Les gagnants et les perdants du nouvel ALÉNA


L’ALÉNA n’est plus et l’Accord États-Unis-Mexique-Canada (AEUMC) entrera bientôt en vigueur.

À quel point l’AEUMC est-il différent de l’ALÉNA? Qui perd et qui gagne?

Les négociateurs canadiens et les représentants du gouvernement vantent les mérites du nouvel accord, qui doit encore être approuvé par le Congrès américain. Le représentant américain au Commerce, Robert Lighthizer, et la ministre des Affaires étrangères canadienne, Chrystia Freeland, ont déclaré que cet accord « débouchera sur des marchés plus libres, un commerce plus équitable et une croissance économique robuste dans notre région ».

Ils ont ajouté : « Cela renforcera la classe moyenne, créera de bons emplois bien rémunérés et de nouvelles possibilités pour le demi-milliard de personnes qui habitent ici en Amérique du Nord.»

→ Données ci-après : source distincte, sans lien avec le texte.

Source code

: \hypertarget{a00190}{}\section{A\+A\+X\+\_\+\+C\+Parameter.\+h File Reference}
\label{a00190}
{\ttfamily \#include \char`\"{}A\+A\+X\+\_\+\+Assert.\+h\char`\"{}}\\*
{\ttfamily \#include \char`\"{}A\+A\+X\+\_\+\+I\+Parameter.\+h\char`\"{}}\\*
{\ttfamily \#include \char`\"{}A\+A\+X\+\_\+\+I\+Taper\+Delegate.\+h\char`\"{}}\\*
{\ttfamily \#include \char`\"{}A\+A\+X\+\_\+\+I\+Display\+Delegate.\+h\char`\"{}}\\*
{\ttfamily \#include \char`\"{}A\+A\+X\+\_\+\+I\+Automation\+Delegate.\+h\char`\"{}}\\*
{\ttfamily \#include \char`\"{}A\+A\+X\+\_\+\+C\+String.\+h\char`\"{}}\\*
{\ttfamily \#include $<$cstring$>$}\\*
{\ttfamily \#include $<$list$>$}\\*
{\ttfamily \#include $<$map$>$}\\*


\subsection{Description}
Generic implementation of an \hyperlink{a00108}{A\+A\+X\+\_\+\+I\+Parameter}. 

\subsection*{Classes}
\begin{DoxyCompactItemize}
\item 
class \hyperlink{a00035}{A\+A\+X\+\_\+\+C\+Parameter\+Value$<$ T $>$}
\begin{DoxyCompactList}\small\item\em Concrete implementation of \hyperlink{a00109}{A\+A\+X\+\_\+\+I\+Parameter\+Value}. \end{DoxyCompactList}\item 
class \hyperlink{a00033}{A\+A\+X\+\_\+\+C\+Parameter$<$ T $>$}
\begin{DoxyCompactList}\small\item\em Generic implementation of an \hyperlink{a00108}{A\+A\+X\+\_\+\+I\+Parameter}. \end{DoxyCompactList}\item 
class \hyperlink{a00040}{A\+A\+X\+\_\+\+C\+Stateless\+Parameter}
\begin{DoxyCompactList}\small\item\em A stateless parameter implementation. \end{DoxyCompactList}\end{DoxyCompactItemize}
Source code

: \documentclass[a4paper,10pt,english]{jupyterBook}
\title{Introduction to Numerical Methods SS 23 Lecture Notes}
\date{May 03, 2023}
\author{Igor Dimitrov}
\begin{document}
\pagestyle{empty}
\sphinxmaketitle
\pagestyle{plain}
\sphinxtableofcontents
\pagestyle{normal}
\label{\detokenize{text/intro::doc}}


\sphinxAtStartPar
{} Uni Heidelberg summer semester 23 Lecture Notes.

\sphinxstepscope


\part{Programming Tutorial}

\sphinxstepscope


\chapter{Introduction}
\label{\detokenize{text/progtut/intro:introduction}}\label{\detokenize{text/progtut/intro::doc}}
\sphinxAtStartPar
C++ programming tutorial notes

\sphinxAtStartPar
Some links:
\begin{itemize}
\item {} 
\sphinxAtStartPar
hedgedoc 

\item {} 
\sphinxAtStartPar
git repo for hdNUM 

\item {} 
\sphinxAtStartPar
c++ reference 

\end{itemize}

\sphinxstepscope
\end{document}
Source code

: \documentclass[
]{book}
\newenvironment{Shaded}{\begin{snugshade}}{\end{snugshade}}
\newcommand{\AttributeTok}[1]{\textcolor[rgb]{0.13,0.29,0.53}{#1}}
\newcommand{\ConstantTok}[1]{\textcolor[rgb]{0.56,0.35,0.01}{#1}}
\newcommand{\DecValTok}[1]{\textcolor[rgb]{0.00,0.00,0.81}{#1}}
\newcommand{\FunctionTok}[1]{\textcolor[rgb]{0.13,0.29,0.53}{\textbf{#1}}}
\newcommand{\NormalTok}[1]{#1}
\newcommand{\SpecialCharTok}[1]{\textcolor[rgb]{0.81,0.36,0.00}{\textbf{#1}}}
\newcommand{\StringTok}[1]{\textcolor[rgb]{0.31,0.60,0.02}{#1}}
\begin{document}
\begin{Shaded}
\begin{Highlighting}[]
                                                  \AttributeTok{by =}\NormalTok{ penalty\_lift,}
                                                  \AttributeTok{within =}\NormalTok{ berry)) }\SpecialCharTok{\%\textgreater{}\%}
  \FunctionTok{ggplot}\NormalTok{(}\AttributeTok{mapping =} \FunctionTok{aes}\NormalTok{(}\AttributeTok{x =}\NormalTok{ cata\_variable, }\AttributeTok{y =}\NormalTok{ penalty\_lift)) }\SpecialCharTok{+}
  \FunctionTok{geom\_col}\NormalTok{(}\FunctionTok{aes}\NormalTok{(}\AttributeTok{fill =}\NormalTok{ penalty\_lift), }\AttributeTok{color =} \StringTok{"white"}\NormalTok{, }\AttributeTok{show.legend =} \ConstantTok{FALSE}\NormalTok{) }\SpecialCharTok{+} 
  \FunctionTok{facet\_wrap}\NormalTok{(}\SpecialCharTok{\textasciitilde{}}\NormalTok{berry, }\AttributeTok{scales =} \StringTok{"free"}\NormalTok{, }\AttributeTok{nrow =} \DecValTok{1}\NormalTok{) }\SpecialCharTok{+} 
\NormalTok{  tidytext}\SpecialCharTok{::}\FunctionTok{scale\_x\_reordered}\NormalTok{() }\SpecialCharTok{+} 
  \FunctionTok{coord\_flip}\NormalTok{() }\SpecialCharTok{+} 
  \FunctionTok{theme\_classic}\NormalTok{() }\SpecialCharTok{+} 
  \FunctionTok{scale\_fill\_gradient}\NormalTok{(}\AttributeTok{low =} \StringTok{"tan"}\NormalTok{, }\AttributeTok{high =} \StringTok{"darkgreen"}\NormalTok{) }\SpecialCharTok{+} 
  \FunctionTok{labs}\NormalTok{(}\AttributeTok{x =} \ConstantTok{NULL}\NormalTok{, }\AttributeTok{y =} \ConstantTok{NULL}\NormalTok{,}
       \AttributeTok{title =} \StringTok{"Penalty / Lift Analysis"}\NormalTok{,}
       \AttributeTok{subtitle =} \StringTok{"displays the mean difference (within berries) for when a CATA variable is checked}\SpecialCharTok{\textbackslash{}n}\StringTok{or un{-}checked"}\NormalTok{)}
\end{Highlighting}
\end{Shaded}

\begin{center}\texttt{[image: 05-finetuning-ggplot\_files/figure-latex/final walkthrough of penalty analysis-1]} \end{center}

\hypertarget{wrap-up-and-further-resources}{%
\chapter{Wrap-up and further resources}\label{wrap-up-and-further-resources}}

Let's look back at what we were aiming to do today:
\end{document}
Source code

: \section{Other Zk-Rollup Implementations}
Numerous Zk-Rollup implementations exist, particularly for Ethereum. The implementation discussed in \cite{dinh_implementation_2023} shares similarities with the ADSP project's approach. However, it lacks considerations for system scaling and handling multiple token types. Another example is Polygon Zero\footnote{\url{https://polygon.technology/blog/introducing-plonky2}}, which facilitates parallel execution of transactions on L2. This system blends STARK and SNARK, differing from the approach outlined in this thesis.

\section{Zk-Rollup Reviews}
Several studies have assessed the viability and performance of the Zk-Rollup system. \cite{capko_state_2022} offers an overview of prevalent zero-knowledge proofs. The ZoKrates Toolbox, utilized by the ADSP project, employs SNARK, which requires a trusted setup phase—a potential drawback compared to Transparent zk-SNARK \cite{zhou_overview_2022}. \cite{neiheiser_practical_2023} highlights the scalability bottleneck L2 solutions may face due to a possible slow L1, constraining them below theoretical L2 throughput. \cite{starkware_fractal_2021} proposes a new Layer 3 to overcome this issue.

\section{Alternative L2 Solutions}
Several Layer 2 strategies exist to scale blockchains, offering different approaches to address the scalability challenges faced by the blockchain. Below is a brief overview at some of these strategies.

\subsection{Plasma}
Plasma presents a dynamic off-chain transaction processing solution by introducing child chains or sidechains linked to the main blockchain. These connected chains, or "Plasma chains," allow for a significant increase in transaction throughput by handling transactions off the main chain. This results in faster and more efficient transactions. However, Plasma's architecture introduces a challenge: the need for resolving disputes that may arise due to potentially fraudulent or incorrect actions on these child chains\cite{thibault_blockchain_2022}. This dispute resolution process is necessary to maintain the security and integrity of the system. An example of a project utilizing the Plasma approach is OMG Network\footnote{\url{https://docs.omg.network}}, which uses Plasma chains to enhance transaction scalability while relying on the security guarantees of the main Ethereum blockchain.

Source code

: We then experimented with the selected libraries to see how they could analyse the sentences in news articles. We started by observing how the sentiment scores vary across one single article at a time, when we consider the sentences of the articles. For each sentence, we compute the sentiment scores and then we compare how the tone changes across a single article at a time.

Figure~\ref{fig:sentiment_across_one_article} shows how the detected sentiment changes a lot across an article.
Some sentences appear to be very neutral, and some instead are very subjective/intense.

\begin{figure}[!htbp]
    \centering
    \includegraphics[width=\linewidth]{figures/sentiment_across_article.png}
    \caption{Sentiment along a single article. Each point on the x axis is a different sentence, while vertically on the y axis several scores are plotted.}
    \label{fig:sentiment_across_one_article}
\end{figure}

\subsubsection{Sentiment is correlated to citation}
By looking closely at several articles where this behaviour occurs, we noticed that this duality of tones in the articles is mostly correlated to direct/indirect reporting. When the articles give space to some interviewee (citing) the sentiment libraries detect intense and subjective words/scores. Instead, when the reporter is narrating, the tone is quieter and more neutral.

Il est compréhensible que les négociateurs en chef essaient de vendre l’accord comme un accord gagnant-gagnant-gagnant, mais, comme tout accord résultant de négociations longues et parfois acrimonieuses, ce n’est pas si simple.

Contester les pratiques commerciales

La réalisation la plus importante des négociateurs canadiens a été leur capacité à préserver le chapitre 19 de l’ALÉNA original. Ces dispositions permettent au Canada, aux États-Unis et au Mexique de contester les droits antidumping et compensateurs de chacun devant un groupe de représentants de chaque pays.

Il s’agit généralement d’un processus beaucoup plus facile, moins coûteux et plus prévisible que de tenter de contester une pratique commerciale devant un tribunal américain. Le Canada a utilisé avec succès le chapitre 19 pour défier les États-Unis au sujet de ses restrictions concernant le bois d’œuvre.

Selon les termes de l’accord commençant en 2020, une voiture ne bénéficiera du traitement en franchise de droits que si 75% de son contenu est fabriqué en Amérique du Nord, contre 62,5% selon l’ALÉNA actuel.

Secteur automobile

Le Canada a également évité les tarifs que Trump a menacé d’imposer aux automobiles et aux pièces automobiles qui auraient pu dévaster l’industrie automobile canadienne, qui génère un revenu de plus de 50 milliards de dollars et soutient plus de 500 000 emplois directs et indirects bien rémunérés au Canada.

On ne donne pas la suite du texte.